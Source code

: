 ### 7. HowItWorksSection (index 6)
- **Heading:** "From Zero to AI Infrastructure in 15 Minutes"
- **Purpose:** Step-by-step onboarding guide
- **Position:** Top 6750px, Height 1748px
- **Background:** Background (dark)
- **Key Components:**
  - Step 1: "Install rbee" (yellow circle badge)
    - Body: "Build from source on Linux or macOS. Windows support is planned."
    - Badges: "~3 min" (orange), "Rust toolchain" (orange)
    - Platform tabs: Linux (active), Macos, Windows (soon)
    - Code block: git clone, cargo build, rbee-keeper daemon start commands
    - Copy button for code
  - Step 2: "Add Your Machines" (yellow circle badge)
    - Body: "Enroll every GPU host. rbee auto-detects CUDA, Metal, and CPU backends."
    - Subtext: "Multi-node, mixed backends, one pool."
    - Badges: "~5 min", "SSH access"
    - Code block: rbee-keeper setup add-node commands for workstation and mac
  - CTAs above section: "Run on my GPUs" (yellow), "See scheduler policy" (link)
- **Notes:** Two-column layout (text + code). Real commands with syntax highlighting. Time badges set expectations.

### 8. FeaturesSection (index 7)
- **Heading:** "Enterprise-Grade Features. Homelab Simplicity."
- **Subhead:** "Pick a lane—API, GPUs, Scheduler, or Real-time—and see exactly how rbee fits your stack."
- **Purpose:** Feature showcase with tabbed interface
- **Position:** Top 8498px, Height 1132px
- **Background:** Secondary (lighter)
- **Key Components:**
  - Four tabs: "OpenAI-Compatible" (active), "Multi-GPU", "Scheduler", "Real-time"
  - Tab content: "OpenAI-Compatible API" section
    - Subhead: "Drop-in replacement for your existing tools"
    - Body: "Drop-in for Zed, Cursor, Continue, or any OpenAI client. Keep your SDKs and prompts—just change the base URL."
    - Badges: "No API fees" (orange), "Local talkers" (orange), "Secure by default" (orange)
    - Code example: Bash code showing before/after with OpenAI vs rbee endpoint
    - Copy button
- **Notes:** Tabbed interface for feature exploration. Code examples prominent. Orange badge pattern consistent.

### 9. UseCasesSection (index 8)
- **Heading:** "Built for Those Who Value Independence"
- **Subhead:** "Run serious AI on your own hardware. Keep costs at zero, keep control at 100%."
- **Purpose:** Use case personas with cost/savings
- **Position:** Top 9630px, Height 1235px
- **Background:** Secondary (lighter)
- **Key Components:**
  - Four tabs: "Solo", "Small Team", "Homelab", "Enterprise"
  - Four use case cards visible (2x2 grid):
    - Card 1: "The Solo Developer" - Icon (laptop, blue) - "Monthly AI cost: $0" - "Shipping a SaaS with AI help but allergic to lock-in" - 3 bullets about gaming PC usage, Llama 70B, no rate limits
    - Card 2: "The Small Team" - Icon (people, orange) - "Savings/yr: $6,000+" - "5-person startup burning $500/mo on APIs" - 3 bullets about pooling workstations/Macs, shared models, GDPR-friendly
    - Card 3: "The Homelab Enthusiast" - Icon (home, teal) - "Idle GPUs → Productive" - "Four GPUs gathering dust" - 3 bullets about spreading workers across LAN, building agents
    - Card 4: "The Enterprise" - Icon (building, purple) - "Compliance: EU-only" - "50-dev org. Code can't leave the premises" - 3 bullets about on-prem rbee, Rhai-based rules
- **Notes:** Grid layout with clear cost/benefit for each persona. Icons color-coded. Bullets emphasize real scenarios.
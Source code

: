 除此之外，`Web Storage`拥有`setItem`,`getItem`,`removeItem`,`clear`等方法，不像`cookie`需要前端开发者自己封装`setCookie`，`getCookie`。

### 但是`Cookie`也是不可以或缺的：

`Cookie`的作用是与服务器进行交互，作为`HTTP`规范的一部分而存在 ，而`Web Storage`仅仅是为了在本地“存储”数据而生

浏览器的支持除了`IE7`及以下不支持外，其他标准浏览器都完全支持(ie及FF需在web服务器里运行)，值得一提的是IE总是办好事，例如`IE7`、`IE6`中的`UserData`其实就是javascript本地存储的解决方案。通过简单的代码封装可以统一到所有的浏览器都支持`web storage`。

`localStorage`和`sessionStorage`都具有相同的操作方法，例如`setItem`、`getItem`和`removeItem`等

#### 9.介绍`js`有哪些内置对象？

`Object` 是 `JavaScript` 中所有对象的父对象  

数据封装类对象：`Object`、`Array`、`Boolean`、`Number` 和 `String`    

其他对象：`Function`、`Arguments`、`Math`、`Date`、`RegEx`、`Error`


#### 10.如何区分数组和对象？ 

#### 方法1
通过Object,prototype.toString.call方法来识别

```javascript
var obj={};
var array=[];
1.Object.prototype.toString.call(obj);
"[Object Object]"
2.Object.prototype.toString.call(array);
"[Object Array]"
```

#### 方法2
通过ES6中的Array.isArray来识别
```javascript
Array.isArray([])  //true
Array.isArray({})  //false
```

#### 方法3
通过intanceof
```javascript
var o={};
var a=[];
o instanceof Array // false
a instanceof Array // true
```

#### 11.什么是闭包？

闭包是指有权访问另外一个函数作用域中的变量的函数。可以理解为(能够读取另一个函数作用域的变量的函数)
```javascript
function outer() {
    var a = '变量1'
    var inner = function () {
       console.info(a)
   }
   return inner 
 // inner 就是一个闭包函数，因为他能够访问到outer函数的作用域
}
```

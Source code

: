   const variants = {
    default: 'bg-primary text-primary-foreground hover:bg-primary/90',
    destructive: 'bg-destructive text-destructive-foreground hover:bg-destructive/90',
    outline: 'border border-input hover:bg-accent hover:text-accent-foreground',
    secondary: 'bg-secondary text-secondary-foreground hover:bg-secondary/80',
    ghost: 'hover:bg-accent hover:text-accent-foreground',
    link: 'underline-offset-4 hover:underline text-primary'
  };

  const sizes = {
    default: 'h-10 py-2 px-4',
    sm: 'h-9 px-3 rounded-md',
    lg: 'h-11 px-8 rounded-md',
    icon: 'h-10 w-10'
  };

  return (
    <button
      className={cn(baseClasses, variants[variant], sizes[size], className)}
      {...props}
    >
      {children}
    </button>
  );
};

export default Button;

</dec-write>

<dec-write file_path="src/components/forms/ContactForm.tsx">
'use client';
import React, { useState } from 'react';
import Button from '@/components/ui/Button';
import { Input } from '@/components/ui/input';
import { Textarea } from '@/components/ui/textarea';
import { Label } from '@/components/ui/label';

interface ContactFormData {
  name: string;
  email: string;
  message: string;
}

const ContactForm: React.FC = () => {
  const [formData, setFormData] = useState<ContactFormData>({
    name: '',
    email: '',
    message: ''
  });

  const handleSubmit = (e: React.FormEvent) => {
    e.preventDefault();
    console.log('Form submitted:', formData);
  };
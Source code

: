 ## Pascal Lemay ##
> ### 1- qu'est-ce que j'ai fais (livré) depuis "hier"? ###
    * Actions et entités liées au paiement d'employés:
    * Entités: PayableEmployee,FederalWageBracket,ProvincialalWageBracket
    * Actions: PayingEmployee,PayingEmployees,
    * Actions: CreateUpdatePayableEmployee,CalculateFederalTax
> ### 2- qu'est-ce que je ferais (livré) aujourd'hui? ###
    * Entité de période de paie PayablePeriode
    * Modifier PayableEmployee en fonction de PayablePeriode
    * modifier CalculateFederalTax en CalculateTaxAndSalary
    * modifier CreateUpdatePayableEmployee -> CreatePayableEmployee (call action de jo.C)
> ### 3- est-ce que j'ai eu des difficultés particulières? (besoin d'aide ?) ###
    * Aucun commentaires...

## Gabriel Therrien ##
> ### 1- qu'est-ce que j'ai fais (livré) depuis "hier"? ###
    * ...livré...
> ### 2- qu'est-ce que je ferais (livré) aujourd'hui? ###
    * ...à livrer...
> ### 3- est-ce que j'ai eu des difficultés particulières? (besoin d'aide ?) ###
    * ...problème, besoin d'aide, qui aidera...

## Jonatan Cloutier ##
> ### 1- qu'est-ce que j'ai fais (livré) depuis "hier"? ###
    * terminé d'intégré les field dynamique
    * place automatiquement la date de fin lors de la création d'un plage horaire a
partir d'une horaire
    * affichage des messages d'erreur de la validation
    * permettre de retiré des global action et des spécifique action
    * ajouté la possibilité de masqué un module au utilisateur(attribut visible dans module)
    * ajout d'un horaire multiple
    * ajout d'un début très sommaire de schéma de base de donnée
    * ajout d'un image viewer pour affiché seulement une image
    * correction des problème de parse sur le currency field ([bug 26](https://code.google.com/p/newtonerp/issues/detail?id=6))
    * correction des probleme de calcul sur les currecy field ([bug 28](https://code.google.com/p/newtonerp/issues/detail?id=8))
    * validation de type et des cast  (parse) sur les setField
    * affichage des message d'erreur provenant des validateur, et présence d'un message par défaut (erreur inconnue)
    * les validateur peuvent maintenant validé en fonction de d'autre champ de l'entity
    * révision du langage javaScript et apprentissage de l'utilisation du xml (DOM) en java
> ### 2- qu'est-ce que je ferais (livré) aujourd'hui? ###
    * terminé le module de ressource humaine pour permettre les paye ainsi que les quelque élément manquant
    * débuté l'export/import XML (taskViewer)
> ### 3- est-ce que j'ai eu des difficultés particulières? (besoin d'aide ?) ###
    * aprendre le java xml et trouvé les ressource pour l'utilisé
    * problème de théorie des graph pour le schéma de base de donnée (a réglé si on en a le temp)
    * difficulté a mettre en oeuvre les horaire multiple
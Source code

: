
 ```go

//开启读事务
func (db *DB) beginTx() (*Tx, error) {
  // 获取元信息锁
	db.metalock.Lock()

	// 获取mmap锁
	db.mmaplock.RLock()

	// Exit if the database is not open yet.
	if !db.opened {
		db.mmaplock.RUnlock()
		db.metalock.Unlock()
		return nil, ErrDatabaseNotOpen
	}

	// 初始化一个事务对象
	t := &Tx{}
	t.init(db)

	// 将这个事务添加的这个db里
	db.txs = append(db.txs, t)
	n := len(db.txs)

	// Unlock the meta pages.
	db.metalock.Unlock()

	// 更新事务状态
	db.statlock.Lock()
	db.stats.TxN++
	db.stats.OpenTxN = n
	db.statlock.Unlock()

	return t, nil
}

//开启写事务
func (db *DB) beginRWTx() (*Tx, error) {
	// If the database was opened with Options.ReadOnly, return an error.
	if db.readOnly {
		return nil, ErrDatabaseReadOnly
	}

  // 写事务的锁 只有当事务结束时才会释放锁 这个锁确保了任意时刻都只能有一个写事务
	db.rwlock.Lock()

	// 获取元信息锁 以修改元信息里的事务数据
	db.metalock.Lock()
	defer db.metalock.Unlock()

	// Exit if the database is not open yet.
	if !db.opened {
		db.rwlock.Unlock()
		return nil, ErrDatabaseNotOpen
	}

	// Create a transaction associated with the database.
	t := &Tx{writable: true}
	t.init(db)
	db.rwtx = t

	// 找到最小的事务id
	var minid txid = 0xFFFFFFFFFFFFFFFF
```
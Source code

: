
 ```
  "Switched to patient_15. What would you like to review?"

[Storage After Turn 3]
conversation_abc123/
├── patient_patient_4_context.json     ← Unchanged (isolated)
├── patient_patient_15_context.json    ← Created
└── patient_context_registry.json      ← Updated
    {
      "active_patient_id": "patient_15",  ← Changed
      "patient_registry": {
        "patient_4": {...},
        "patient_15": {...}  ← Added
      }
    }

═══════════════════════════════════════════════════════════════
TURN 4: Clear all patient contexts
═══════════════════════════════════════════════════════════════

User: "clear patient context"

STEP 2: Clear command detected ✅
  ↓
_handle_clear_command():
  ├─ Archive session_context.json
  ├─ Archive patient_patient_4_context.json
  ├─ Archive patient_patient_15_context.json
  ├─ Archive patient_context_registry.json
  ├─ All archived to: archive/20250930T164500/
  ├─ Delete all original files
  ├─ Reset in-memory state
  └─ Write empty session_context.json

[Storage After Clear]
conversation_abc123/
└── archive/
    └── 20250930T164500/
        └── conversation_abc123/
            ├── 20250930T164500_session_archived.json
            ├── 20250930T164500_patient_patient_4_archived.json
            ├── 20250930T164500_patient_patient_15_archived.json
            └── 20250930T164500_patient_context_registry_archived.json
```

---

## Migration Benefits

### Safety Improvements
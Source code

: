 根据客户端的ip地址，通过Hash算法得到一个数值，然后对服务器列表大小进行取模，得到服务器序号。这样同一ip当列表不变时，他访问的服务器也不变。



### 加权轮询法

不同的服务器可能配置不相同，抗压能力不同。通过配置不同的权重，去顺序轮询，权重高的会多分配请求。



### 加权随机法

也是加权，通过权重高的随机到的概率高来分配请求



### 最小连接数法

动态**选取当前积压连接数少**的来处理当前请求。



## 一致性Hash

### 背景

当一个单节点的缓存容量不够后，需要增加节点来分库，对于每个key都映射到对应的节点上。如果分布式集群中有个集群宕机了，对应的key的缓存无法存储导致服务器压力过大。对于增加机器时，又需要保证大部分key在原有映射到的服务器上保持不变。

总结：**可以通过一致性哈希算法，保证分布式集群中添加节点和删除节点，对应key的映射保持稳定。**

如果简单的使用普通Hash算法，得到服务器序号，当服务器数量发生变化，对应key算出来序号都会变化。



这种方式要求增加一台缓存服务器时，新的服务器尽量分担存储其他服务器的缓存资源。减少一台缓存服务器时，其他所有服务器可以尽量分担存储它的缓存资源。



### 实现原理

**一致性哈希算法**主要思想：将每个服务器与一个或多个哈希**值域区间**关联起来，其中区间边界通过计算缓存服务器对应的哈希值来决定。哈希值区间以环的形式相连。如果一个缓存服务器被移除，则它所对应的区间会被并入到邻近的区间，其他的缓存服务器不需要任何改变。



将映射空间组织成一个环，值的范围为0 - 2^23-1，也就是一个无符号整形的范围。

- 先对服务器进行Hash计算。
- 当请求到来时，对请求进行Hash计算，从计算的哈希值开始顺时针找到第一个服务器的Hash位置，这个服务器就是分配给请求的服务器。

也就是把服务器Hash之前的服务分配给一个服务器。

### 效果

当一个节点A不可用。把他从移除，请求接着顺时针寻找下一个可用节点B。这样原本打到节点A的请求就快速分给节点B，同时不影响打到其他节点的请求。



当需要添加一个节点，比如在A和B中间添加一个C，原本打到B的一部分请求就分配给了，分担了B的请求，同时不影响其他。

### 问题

* Problem statement *
When the word "horaire" appears in a line of the listing, copy that line.

* Solution to the exercise *
    * place automatiquement la date de fin lors de la création d'un plage horaire a
partir d'une horaire
    * ajout d'un horaire multiple
    * difficulté a mettre en oeuvre les horaire multiple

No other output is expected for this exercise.